A critical feature of Chinese growth was the restructuring of the Chinese bureaucracy. Between 1982 and 1984, almost 65pc to 70pc of mayors/governors/administrators were changed by Deng with a younger, educated lot who had a better vision of the future. These changes helped in perpetuating strong ownership of reforms at the local, grassroots level. The Chinese civil service is now arguably the most competitive service in the world, with a structure ensuring that only the best get promoted.

There is also intense competition within the Communist Party. Unlike hereditary party politics in Pakistan, it’s about discussion of ideas and how to get ahead of others. This has been an evolutionary process with the incentive mechanism in China being a leading avenue of reforms. Each layer is designed in a manner that incentivises performance, otherwise there is no chance of moving up the party ranks. Change is accepted and scaled to larger levels.

Importantly, the pursuit of long-term goals has never come at the expense of the private sector, which now drives China’s economy. Institutions act as facilitators for growth led by the private sector, even if it is to come outside of goals set by long-term growth plans. Aggregate credit provision, for example, is in favour of the private sector, unlike Pakistan where the inefficient public sector holds 70pc of the aggregate credit stock, ‘crowding out’ the private sector. Agricultural credit institutions are one example of that learning perspective. Similarly, the emergence of rural cooperatives was never a government initiative, but developed at local levels. The result is that more than 70pc of Chinese growth is now coming from the private sector.

Efficient local governance led to growth trickling down to the lowest levels. Around China, one will find governors and mayors with extensive details on economic growth. They are aware that if they want to move up, there is no alternative but to perform. The Chinese rarely follow ‘donor’ advice. They have their own way of working things out based on their accumulated experience. There is a general willingness around China to catch up with more successful regions, which creates a feedback loop for looking at ideas to compete.

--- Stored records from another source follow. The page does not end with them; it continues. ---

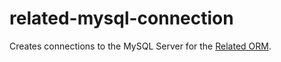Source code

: # related-mysql-connection

Creates connections to the MySQL Server for the [Related ORM](https://www.npmjs.com/package/related).
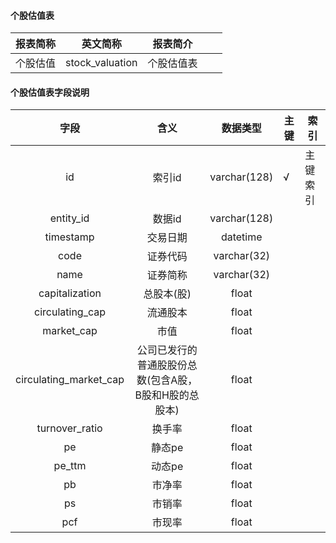 #### 个股估值表

|报表简称|英文简称|报表简介|| |
|-----------|--------|--------|-----|-----|
|个股估值|stock_valuation|个股估值表|||
#### 个股估值表字段说明

|          字段          |                         含义                          |   数据类型   | 主键 | 索引     |
| :--------------------: | :---------------------------------------------------: | :----------: | ---- | -------- |
|           id           |                        索引id                         | varchar(128) | √    | 主键索引 |
|       entity_id        |                        数据id                         | varchar(128) |      |          |
|       timestamp        |                       交易日期                        |   datetime   |      |          |
|          code          |                       证券代码                        | varchar(32)  |      |          |
|          name          |                       证券简称                        | varchar(32)  |      |          |
|     capitalization     |                      总股本(股)                       |    float     |      |          |
|    circulating_cap     |              流通股本               |    float     |      |          |
|       market_cap       |                         市值                          |    float     |      |          |
| circulating_market_cap | 公司已发行的普通股股份总数(包含A股，B股和H股的总股本) |    float     |      |          |
|     turnover_ratio     |                        换手率                         |    float     |      |          |
|           pe           |                        静态pe                         |    float     |      |          |
|         pe_ttm         |                        动态pe                         |    float     |      |          |
|           pb           |                        市净率                         |    float     |      |          |
|           ps           |                        市销率                         |    float     |      |          |
|          pcf           |                        市现率                         |    float     |      |          |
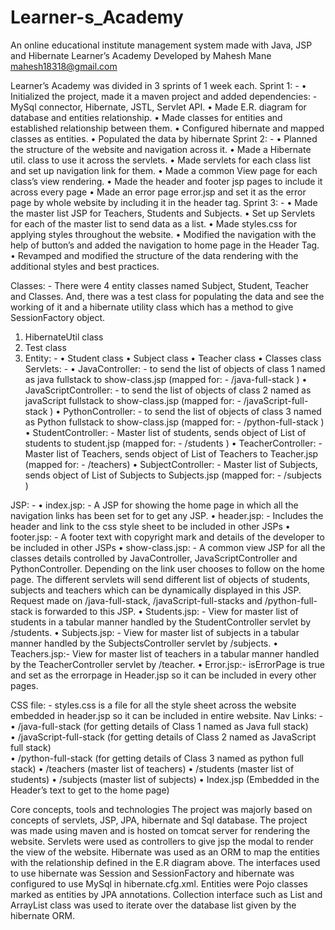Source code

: # Learner-s_Academy
An online educational institute management system made with Java, JSP and Hibernate
Learner’s Academy
Developed by Mahesh Mane
mahesh18318@gmail.com

Learner’s Academy was divided in 3 sprints of 1 week each.
Sprint 1: -
•	Initialized the project, made it a maven project and added dependencies: - MySql connector, Hibernate, JSTL, Servlet API.
•	Made E.R. diagram for database and entities relationship.
•	Made classes for entities and established relationship between them.
•	Configured hibernate and mapped classes as entities.
•	Populated the data by hibernate 
  Sprint 2: -
•	Planned the structure of the website and navigation across it.
•	Made a Hibernate util. class to use it across the servlets.
•	Made servlets for each class list and set up navigation link for them.
•	Made a common View page for each class’s view rendering.
•	Made the header and footer jsp pages to include it across every page
•	Made an error page error.jsp and set it as the error page by whole website by including it in the header tag.
 Sprint 3: -
•	Made the master list JSP for Teachers, Students and Subjects.
•	Set up Servlets for each of the master list to send data as a list.
•	Made styles.css for applying styles throughout the website. 
•	Modified the navigation with the help of button’s and added the navigation to home page in the Header Tag.
•	Revamped and modified the structure of the data rendering with the additional styles and best practices.




Classes: -
There were 4 entity classes named Subject, Student, Teacher and Classes. And, there was a test class for populating the data and see the working of it and a hibernate utility class which has a method to give SessionFactory object.
    
1.	HibernateUtil class
2.	Test class
3.	Entity: -
•	Student class
•	Subject class
•	Teacher class
•	Classes class
Servlets: -
•	JavaController: - to send the list of objects of class 1 named as java fullstack to show-class.jsp (mapped for: - /java-full-stack )
•	JavaScriptController: - to send the list of objects of class 2 named as javaScript fullstack to show-class.jsp (mapped for: - /javaScript-full-stack )
•	PythonController: - to send the list of objects of class 3 named as Python fullstack to show-class.jsp (mapped for: - /python-full-stack )
•	StudentController: - Master list of students, sends object of List of students to student.jsp (mapped for: - /students )
•	TeacherController: - Master list of Teachers, sends object of List of Teachers to Teacher.jsp (mapped for: - /teachers)
•	SubjectController: - Master list of Subjects, sends object of List of Subjects to Subjects.jsp (mapped for: - /subjects )

JSP: -
•	index.jsp: - A JSP for showing the home page in which all the navigation links has been set for to get any JSP.
•	header.jsp: - Includes the header and link to the css style sheet to be included in other JSPs
•	footer.jsp: - A footer text with copyright mark and details of the developer to be included in other JSPs
•	show-class.jsp: - A common view JSP for all the classes details controlled by JavaController, JavaScriptController and PythonController. Depending on the link user chooses to follow on the home page. The different servlets will send different list of objects of students, subjects and teachers which can be dynamically displayed in this JSP. Request made on /java-full-stack, /javaScript-full-stacks and /python-full-stack is forwarded to this JSP.
•	Students.jsp: - View for master list of students in a tabular manner handled by the StudentController servlet by /students.
•	Subjects.jsp: - View for master list of subjects in a tabular manner handled by the SubjectsController servlet by /subjects.
•	Teachers.jsp:- View for master list of teachers in a tabular manner handled by the TeacherController servlet by /teacher.
•	Error.jsp:- isErrorPage is true and set as the errorpage in Header.jsp so it can be included in every other pages.

CSS file: -
styles.css is a file for all the style sheet across the website embedded in header.jsp so it can be included in entire website. 
Nav Links: -
•	/java-full-stack (for getting details of Class 1 named as Java full stack)   
•	/javaScript-full-stack (for getting details of Class 2 named as JavaScript full stack)  
•	/python-full-stack (for getting details of Class 3 named as python full stack)
•	/teachers (master list of teachers)
•	/students (master list of students)
•	/subjects (master list of subjects)
•	Index.jsp (Embedded in the Header’s text to get to the home page)


Core concepts, tools and technologies
The project was majorly based on concepts of servlets, JSP, JPA, hibernate and Sql database. The project was made using maven and is hosted on tomcat server for rendering the website. Servlets were used as controllers to give jsp the modal to render the view of the website. Hibernate was used as an ORM to map the entities with the relationship defined in the E.R diagram above. The interfaces used to use hibernate was Session and SessionFactory and hibernate was configured to use MySql in hibernate.cfg.xml. Entities were Pojo classes marked as entities by JPA annotations. Collection interface such as List and ArrayList class was used to iterate over the database list given by the hibernate ORM.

This has tremendous implications, such as the Chinese willingness to not let anybody else dictate to them. That’s why Joseph Stiglitz, Nobel Prize winner in economics, stated that we’ll have to ‘unlearn’ to understand a phenomenon like China.

An important facet of this remarkable rise is industrialisation. China’s manufacturing capability has grown by leaps and bounds. Industry still is around 30pc of the Chinese economy with vast integration into global value chains. Tools like exchange rates were used cleverly to make it work in their favour. Human capital and education transformation have been remarkable, providing the base for sustained development and to complement the huge dumping to capital on infrastructure development (investment-to-GDP ratio at 40pc, the highest in the world). Their openness to new ideas through learning (via massive R&D investment, for example) has helped fine-tune their own ideas.

And of course, their one-child policy made it possible for its population to realise the benefits of growth compared to what it would have been had they not controlled it. A larger population implies a thinner spread of the economic pie, especially in the absence of higher growth rates, something the Chinese were able to avoid.

In conclusion, China has built itself a system with wide, varied administrative levers which they can use to propel growth. Further, its growth experience can enlighten us in terms of why Pakistan remains such a laggard when it comes to economic growth. Unlike China, the Pakistani administrative machinery is incompetent, there’s no performance incentive built into its working, the political parties act like personal fiefdoms and leading politicians have no commitment to economic growth, there are no functioning local-level governments, our population is increasing at an alarming pace, social cohesion and an appetite for greater learning are missing, and work ethic (in aggregate) is weak from top to bottom.

Perhaps more importantly, China, unlike our reliance on donors, has its own growth agenda, something that’s clearly missing in Pakistan.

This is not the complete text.